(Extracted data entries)
:::

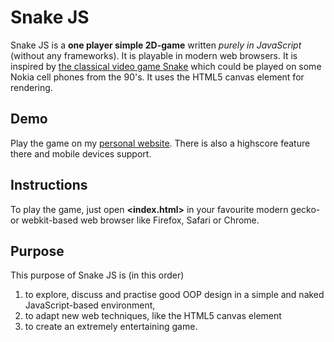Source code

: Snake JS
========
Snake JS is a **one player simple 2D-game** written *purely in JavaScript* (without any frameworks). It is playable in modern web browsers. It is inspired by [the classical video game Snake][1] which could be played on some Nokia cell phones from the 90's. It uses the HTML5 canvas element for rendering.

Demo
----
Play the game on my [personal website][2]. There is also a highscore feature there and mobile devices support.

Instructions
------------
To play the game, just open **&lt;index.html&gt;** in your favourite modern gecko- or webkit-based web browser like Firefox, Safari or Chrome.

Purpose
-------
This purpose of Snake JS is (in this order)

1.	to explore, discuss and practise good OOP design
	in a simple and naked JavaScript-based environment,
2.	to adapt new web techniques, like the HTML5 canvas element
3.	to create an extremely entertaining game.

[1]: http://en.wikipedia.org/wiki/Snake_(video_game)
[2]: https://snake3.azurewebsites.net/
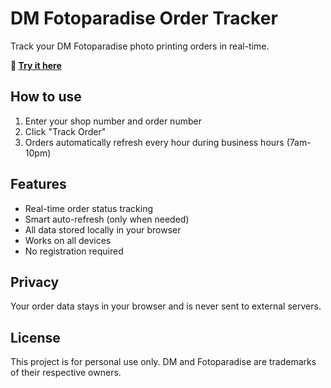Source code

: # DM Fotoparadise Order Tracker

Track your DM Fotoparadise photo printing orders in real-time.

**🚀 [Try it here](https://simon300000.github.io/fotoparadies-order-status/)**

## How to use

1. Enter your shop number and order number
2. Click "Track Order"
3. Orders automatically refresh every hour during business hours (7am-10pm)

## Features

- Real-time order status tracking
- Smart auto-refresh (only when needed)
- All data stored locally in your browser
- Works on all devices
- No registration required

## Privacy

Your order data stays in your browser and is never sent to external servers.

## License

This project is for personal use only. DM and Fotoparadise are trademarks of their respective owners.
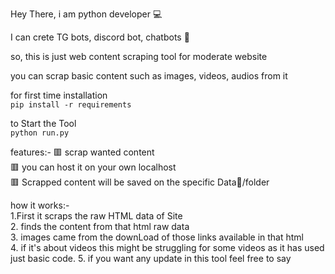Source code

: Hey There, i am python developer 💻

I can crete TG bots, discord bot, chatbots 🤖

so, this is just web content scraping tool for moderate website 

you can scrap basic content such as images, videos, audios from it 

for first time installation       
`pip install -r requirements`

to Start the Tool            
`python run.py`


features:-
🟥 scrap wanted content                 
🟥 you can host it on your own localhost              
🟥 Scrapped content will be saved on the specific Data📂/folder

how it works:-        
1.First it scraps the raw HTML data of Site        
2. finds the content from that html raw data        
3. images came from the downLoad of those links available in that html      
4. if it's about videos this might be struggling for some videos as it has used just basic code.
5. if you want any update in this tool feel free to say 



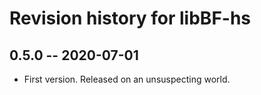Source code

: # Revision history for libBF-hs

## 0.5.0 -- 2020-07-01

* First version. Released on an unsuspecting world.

:::

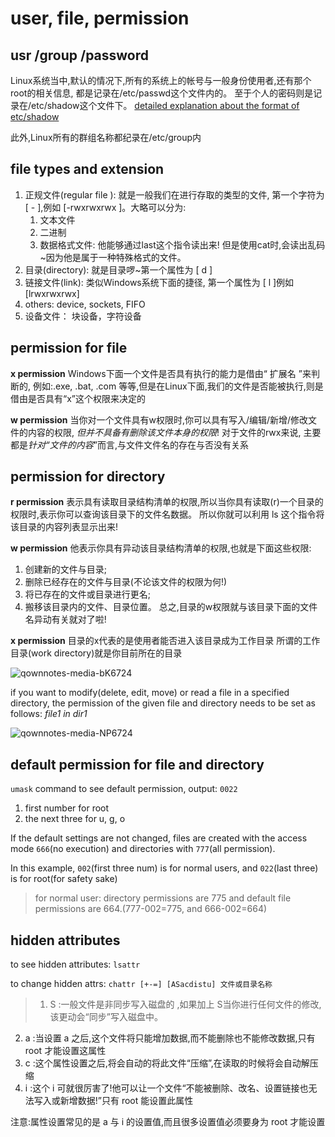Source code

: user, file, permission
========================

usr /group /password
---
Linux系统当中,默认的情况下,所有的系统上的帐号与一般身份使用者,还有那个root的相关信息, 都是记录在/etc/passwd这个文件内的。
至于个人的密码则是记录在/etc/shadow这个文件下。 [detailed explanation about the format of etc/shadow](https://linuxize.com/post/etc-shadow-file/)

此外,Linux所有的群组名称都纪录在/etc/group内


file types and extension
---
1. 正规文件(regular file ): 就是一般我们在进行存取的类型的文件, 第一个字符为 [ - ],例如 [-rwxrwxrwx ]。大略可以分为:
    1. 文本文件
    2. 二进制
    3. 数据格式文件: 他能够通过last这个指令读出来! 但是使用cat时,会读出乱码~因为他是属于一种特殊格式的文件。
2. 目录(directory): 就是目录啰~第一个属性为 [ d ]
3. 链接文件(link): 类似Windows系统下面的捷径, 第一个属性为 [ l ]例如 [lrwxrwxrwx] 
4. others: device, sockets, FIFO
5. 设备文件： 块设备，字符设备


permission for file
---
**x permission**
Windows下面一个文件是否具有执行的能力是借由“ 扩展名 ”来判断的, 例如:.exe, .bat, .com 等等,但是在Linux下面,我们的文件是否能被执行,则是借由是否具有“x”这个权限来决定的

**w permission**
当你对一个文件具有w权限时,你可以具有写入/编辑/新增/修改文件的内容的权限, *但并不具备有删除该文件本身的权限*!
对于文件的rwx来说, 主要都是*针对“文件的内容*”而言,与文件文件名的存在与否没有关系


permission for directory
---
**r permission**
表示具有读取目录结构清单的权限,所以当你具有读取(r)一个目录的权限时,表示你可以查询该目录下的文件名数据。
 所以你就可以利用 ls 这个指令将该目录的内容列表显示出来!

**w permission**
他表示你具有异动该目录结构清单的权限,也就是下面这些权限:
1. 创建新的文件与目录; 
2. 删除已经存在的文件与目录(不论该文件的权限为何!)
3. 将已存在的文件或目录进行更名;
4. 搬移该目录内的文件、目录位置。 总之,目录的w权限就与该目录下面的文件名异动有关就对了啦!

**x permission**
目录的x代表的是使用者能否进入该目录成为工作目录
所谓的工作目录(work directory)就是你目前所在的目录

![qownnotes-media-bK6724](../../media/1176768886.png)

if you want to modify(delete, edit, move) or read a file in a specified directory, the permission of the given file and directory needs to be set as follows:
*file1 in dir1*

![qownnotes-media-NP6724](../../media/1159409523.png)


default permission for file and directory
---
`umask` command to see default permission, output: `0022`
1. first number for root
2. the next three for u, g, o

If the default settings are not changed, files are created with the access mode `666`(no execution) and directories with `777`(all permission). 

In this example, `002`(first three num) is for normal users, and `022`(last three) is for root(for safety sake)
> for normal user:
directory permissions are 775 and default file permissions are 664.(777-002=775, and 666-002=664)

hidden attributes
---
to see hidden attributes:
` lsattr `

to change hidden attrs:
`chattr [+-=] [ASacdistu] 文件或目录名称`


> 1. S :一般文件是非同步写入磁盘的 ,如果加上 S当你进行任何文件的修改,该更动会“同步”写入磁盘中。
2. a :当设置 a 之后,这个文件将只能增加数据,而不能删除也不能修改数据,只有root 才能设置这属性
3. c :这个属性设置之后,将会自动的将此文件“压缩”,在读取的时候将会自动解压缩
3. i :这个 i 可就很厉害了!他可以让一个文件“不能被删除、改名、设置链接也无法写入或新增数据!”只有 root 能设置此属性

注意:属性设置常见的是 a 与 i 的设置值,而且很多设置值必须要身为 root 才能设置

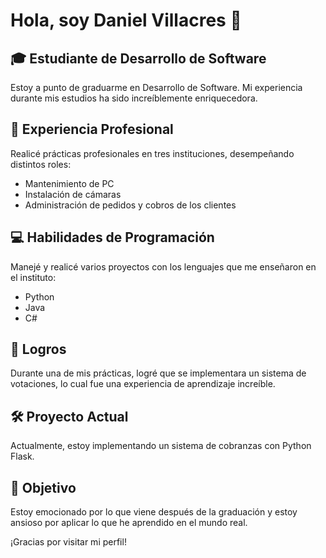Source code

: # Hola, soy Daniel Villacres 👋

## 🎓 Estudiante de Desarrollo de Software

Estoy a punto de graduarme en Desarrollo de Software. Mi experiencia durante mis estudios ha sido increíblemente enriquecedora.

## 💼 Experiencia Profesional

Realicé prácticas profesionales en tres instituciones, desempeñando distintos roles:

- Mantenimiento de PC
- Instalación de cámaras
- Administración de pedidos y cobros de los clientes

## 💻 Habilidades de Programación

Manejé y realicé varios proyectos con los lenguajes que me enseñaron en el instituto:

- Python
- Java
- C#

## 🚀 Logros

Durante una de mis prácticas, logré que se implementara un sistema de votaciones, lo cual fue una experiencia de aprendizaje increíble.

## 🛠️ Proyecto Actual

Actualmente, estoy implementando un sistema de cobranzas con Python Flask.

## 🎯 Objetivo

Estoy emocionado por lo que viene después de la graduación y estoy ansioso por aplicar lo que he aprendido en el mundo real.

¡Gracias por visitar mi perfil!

:::

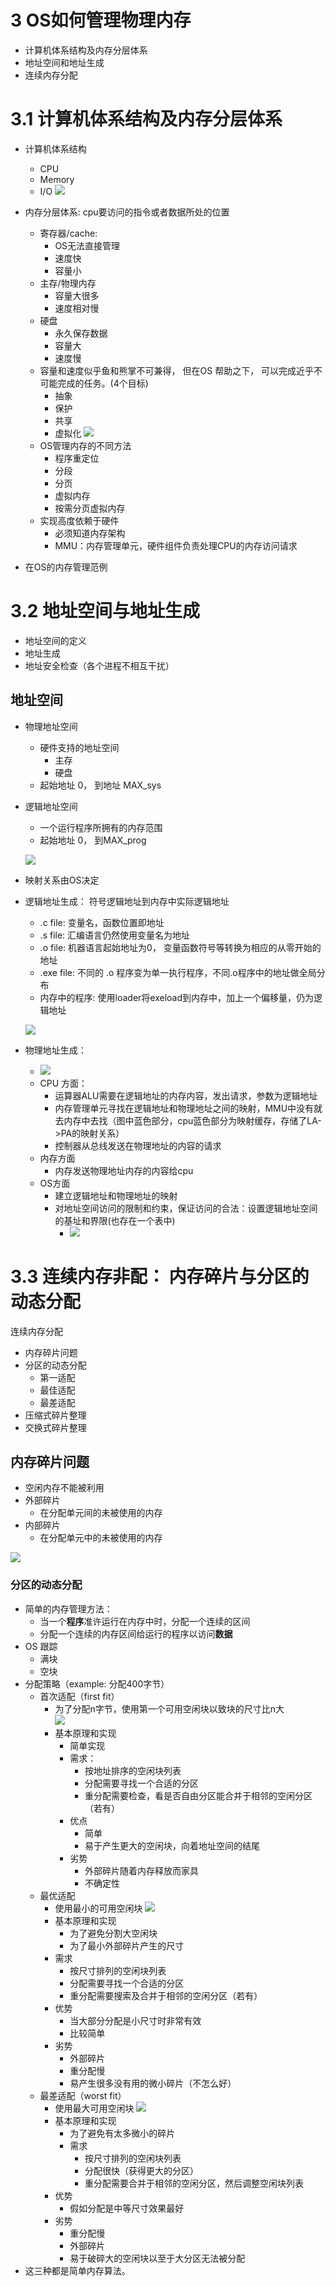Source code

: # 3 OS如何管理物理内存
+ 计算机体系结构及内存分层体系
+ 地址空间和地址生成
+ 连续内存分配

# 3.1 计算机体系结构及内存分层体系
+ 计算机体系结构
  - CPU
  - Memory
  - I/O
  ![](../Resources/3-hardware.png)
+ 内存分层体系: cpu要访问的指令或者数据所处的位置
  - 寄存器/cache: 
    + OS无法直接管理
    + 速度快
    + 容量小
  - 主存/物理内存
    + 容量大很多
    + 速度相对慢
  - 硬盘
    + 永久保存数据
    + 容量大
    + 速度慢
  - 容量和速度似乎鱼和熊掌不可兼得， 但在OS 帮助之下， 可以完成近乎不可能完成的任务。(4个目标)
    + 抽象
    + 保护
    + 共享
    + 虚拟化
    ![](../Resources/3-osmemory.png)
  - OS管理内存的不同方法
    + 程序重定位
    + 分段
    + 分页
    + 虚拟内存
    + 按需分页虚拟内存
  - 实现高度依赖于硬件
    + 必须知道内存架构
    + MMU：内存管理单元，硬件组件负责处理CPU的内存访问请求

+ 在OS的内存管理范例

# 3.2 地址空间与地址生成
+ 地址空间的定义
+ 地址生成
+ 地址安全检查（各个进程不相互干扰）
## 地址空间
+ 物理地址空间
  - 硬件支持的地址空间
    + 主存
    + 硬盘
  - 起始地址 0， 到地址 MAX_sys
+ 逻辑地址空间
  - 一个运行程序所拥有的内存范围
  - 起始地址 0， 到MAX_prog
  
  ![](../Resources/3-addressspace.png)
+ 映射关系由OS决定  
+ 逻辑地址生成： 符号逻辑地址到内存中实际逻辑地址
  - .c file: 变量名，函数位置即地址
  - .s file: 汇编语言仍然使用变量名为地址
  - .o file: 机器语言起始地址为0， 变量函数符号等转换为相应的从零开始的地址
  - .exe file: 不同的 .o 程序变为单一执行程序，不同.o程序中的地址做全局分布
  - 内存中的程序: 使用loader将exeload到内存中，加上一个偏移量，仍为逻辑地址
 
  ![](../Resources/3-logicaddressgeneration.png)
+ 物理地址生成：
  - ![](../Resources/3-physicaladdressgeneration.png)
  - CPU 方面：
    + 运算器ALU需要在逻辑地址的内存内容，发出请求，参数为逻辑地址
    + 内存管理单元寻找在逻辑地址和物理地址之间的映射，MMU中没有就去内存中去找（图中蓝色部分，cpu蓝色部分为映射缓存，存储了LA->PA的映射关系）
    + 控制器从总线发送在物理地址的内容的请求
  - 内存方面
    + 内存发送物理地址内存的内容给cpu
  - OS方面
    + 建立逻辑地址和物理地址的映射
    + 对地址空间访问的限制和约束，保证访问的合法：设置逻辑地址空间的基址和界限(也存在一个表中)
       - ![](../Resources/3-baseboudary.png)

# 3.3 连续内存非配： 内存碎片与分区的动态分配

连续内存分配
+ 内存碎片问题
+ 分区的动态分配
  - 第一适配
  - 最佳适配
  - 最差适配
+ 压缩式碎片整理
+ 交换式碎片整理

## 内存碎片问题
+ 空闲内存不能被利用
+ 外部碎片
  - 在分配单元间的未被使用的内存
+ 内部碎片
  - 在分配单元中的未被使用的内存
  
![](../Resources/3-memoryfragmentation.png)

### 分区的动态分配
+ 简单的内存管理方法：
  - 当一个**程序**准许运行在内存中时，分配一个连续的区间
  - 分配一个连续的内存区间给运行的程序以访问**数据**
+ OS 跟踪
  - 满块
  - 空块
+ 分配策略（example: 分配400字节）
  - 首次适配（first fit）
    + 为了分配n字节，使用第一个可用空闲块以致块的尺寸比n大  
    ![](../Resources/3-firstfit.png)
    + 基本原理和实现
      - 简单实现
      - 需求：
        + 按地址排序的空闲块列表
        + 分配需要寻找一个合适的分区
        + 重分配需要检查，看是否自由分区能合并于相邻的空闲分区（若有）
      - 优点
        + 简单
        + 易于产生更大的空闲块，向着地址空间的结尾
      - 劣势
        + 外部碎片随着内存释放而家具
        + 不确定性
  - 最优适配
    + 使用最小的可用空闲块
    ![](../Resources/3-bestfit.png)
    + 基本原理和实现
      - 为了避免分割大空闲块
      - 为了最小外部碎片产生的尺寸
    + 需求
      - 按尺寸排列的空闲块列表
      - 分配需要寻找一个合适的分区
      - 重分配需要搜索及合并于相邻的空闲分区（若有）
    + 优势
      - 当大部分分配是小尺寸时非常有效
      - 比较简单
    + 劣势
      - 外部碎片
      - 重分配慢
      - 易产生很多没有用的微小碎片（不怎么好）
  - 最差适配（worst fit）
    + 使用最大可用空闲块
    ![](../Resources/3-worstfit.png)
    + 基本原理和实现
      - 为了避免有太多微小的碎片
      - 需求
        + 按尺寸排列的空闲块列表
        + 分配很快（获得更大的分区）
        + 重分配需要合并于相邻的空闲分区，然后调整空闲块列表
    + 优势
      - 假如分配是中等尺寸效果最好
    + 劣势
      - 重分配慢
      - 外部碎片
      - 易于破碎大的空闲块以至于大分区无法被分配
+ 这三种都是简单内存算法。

:::

### Activity
All that belongs in the answer is the run of lines above from the line containing "所谓的工作目录(work directory)就是你目前所在的目录" through the line containing "if you want to", exactly as written.

### Response to this task
所谓的工作目录(work directory)就是你目前所在的目录

![qownnotes-media-bK6724](../../media/1176768886.png)

if you want to modify(delete, edit, move) or read a file in a specified directory, the permission of the given file and directory needs to be set as follows:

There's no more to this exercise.